For the commander of Ukrainian anti-terrorist units dispatched to this town in the country’s restive east, the challenge facing her is rapidly becoming frustrating. She is expected to restore order to the town without engaging Moscow-backed pro-Russian militants – an action that could provoke Russia to follow through on threats to intervene to protect separatists.

“The situation is very strange,” Col. Yulia said, gesturing to a small checkpoint that a ragtag group of militants has thrown up on the road leading to the town’s small airport. The colonel, who declined to provide her full name, is based there with crack units drawn from the Ukrainian intelligence service, the SBU, and the army.

Yulia said her biggest frustration is not being able to trust the local police. “It is difficult to tell who is with us and who against,” she said. “Most of them are hedging their bets and waiting to see who wins.”

On April 21, separatists, possibly with Russian intelligence operatives directing them, stormed the town’s central police station and kidnapped the police chief. They seized also handguns from the station.

Since then, the police have been inactive, the colonel said, and this rust belt Donbas town 100 kilometers north of Donetsk has been buffeted by a rise in petty crime.

Ukrainian officials claim that Donbas crime bosses have been backing the pro-Russian militancy, hoping to cash in on the anarchy.

Speaking at the entrance to the airport, which is guarded by heavily armed men from the units she commands, Yulia said most of the locals are keen to see the militants leave and frequently appeal to her units to do the job the police should be doing.

RPG attack

The colonel was speaking just two hours before militants attacked the airport, firing a rocket-propelled grenade at a parked military helicopter and hitting the fuel tank. The chopper’s pilot was injured in the explosion, which sent dark plumes of smoke billowing across the airport.

The attack coincided with Ukrainian officials in Kyiv insisting they would continue an anti-terrorist campaign launched Thursday with an assault on a separatist checkpoint on the outskirts of Slovyansk, Kramatorsk’s smaller neighbor. It’s controlled by hardcore pro-Russian militant Vyacheslav Ponomaryov, a mercurial former Soviet military officer and a key figure in the pro-Russian militancy in eastern Ukraine.

Five militants were killed in the early-morning assault on the separatist checkpoint, prompting renewed warnings from Moscow against taking action against Kremlin-backed separatists who are occupying 30 government and police buildings in 10 cities across eastern Ukraine.

In response to the assault, Russia’s defense minister announced Russian forces would embark on new military drills near the border.

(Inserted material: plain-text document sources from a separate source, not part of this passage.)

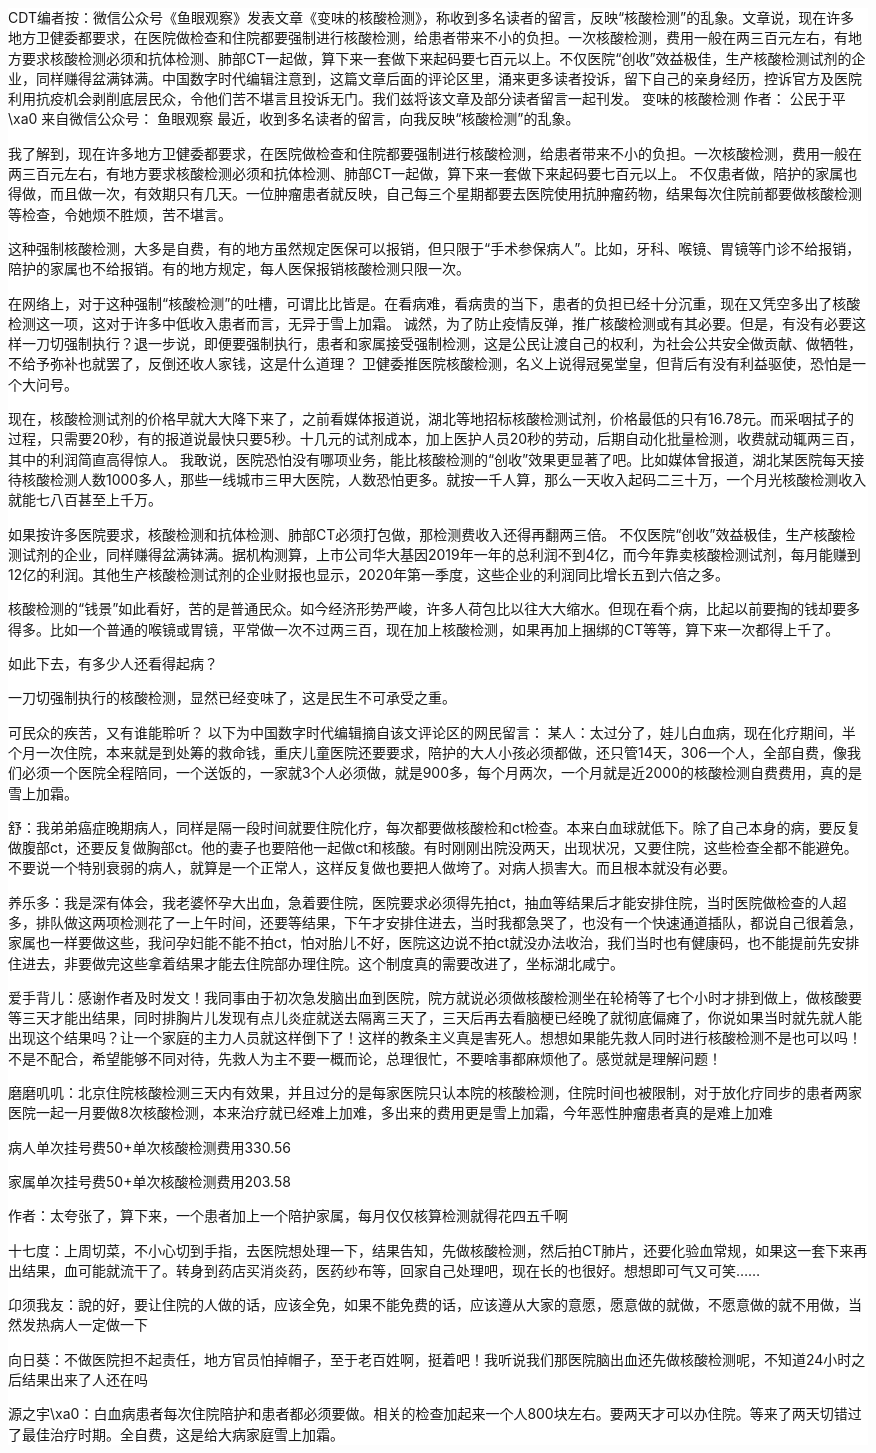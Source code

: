 CDT编者按：微信公众号《鱼眼观察》发表文章《变味的核酸检测》，称收到多名读者的留言，反映“核酸检测”的乱象。文章说，现在许多地方卫健委都要求，在医院做检查和住院都要强制进行核酸检测，给患者带来不小的负担。一次核酸检测，费用一般在两三百元左右，有地方要求核酸检测必须和抗体检测、肺部CT一起做，算下来一套做下来起码要七百元以上。不仅医院“创收”效益极佳，生产核酸检测试剂的企业，同样赚得盆满钵满。中国数字时代编辑注意到，这篇文章后面的评论区里，涌来更多读者投诉，留下自己的亲身经历，控诉官方及医院利用抗疫机会剥削底层民众，令他们苦不堪言且投诉无门。我们兹将该文章及部分读者留言一起刊发。 变味的核酸检测 作者： 公民于平\xa0 来自微信公众号： 鱼眼观察 最近，收到多名读者的留言，向我反映“核酸检测”的乱象。

我了解到，现在许多地方卫健委都要求，在医院做检查和住院都要强制进行核酸检测，给患者带来不小的负担。一次核酸检测，费用一般在两三百元左右，有地方要求核酸检测必须和抗体检测、肺部CT一起做，算下来一套做下来起码要七百元以上。 不仅患者做，陪护的家属也得做，而且做一次，有效期只有几天。一位肿瘤患者就反映，自己每三个星期都要去医院使用抗肿瘤药物，结果每次住院前都要做核酸检测等检查，令她烦不胜烦，苦不堪言。

这种强制核酸检测，大多是自费，有的地方虽然规定医保可以报销，但只限于“手术参保病人”。比如，牙科、喉镜、胃镜等门诊不给报销，陪护的家属也不给报销。有的地方规定，每人医保报销核酸检测只限一次。

在网络上，对于这种强制“核酸检测”的吐槽，可谓比比皆是。在看病难，看病贵的当下，患者的负担已经十分沉重，现在又凭空多出了核酸检测这一项，这对于许多中低收入患者而言，无异于雪上加霜。 诚然，为了防止疫情反弹，推广核酸检测或有其必要。但是，有没有必要这样一刀切强制执行？退一步说，即便要强制执行，患者和家属接受强制检测，这是公民让渡自己的权利，为社会公共安全做贡献、做牺牲，不给予弥补也就罢了，反倒还收人家钱，这是什么道理？ 卫健委推医院核酸检测，名义上说得冠冕堂皇，但背后有没有利益驱使，恐怕是一个大问号。

现在，核酸检测试剂的价格早就大大降下来了，之前看媒体报道说，湖北等地招标核酸检测试剂，价格最低的只有16.78元。而采咽拭子的过程，只需要20秒，有的报道说最快只要5秒。十几元的试剂成本，加上医护人员20秒的劳动，后期自动化批量检测，收费就动辄两三百，其中的利润简直高得惊人。 我敢说，医院恐怕没有哪项业务，能比核酸检测的“创收”效果更显著了吧。比如媒体曾报道，湖北某医院每天接待核酸检测人数1000多人，那些一线城市三甲大医院，人数恐怕更多。就按一千人算，那么一天收入起码二三十万，一个月光核酸检测收入就能七八百甚至上千万。

如果按许多医院要求，核酸检测和抗体检测、肺部CT必须打包做，那检测费收入还得再翻两三倍。 不仅医院“创收”效益极佳，生产核酸检测试剂的企业，同样赚得盆满钵满。据机构测算，上市公司华大基因2019年一年的总利润不到4亿，而今年靠卖核酸检测试剂，每月能赚到12亿的利润。其他生产核酸检测试剂的企业财报也显示，2020年第一季度，这些企业的利润同比增长五到六倍之多。

核酸检测的“钱景”如此看好，苦的是普通民众。如今经济形势严峻，许多人荷包比以往大大缩水。但现在看个病，比起以前要掏的钱却要多得多。比如一个普通的喉镜或胃镜，平常做一次不过两三百，现在加上核酸检测，如果再加上捆绑的CT等等，算下来一次都得上千了。

如此下去，有多少人还看得起病？

一刀切强制执行的核酸检测，显然已经变味了，这是民生不可承受之重。

可民众的疾苦，又有谁能聆听？ 以下为中国数字时代编辑摘自该文评论区的网民留言： 某人：太过分了，娃儿白血病，现在化疗期间，半个月一次住院，本来就是到处筹的救命钱，重庆儿童医院还要要求，陪护的大人小孩必须都做，还只管14天，306一个人，全部自费，像我们必须一个医院全程陪同，一个送饭的，一家就3个人必须做，就是900多，每个月两次，一个月就是近2000的核酸检测自费费用，真的是雪上加霜。

舒：我弟弟癌症晚期病人，同样是隔一段时间就要住院化疗，每次都要做核酸检和ct检查。本来白血球就低下。除了自己本身的病，要反复做腹部ct，还要反复做胸部ct。他的妻子也要陪他一起做ct和核酸。有时刚刚出院没两天，出现状况，又要住院，这些检查全都不能避免。不要说一个特别衰弱的病人，就算是一个正常人，这样反复做也要把人做垮了。对病人损害大。而且根本就没有必要。

养乐多：我是深有体会，我老婆怀孕大出血，急着要住院，医院要求必须得先拍ct，抽血等结果后才能安排住院，当时医院做检查的人超多，排队做这两项检测花了一上午时间，还要等结果，下午才安排住进去，当时我都急哭了，也没有一个快速通道插队，都说自己很着急，家属也一样要做这些，我问孕妇能不能不拍ct，怕对胎儿不好，医院这边说不拍ct就没办法收治，我们当时也有健康码，也不能提前先安排住进去，非要做完这些拿着结果才能去住院部办理住院。这个制度真的需要改进了，坐标湖北咸宁。

爱手背儿：感谢作者及时发文！我同事由于初次急发脑出血到医院，院方就说必须做核酸检测坐在轮椅等了七个小时才排到做上，做核酸要等三天才能出结果，同时排胸片儿发现有点儿炎症就送去隔离三天了，三天后再去看脑梗已经晚了就彻底偏瘫了，你说如果当时就先就人能出现这个结果吗？让一个家庭的主力人员就这样倒下了！这样的教条主义真是害死人。想想如果能先救人同时进行核酸检测不是也可以吗！不是不配合，希望能够不同对待，先救人为主不要一概而论，总理很忙，不要啥事都麻烦他了。感觉就是理解问题！

磨磨叽叽：北京住院核酸检测三天内有效果，并且过分的是每家医院只认本院的核酸检测，住院时间也被限制，对于放化疗同步的患者两家医院一起一月要做8次核酸检测，本来治疗就已经难上加难，多出来的费用更是雪上加霜，今年恶性肿瘤患者真的是难上加难

病人单次挂号费50+单次核酸检测费用330.56

家属单次挂号费50+单次核酸检测费用203.58

作者：太夸张了，算下来，一个患者加上一个陪护家属，每月仅仅核算检测就得花四五千啊

十七度：上周切菜，不小心切到手指，去医院想处理一下，结果告知，先做核酸检测，然后拍CT肺片，还要化验血常规，如果这一套下来再出结果，血可能就流干了。转身到药店买消炎药，医药纱布等，回家自己处理吧，现在长的也很好。想想即可气又可笑……

卬须我友：說的好，要让住院的人做的话，应该全免，如果不能免费的话，应该遵从大家的意愿，愿意做的就做，不愿意做的就不用做，当然发热病人一定做一下

向日葵：不做医院担不起责任，地方官员怕掉帽子，至于老百姓啊，挺着吧！我听说我们那医院脑出血还先做核酸检测呢，不知道24小时之后结果出来了人还在吗

源之宇\xa0：白血病患者每次住院陪护和患者都必须要做。相关的检查加起来一个人800块左右。要两天才可以办住院。等来了两天切错过了最佳治疗时期。全自费，这是给大病家庭雪上加霜。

But Ukrainian leaders appear to have recalibrated their strategy to defeat pro-Russian separatists, hoping to avoid Russian retaliation.

Slovyansk

Instead of confronting hardline separatists head-on in Slovyansk, a town they assess is at the heart of the pro-Russian agitation, Ukrainian leaders are now aiming to isolate them by encircling the town and preventing militants from moving in and out and recruiting and directing others in neighboring cities.

“We have made a decision to fully blockade the city of Slovyansk,” Sergei Pashinsky, the Ukrainian president’s chief of staff, said in a statement Friday.

Vasyl Krutov, the head of the Ukrainian Security Service’s Anti-Terrorist Center, said Friday that officials had decided not to storm Slovyansk because an assault on the town could lead to high casualties among locals.

Yulia said she and her troops would not fire on unarmed civilians.

“We have explained to them that the SBU and the national army will not shoot at them and that we are here to protect them and Ukraine from foreign aggression,” she said.

She said locals also had expressed fear about violent ultranationalists.

“When we first arrived five days ago, they kept asking us whether we were members of ultranationalist groups like Right Sector,” she said.

Russian officials accuse far-right ultranationalists of being behind the February ouster of Russia-friendly President Viktor Yanukovych, whose toppling triggered the current Ukraine crisis. And media outlets controlled by the Kremlin have been claiming that Ukrainian ultranationalists are planning pograms of ethnic Russians.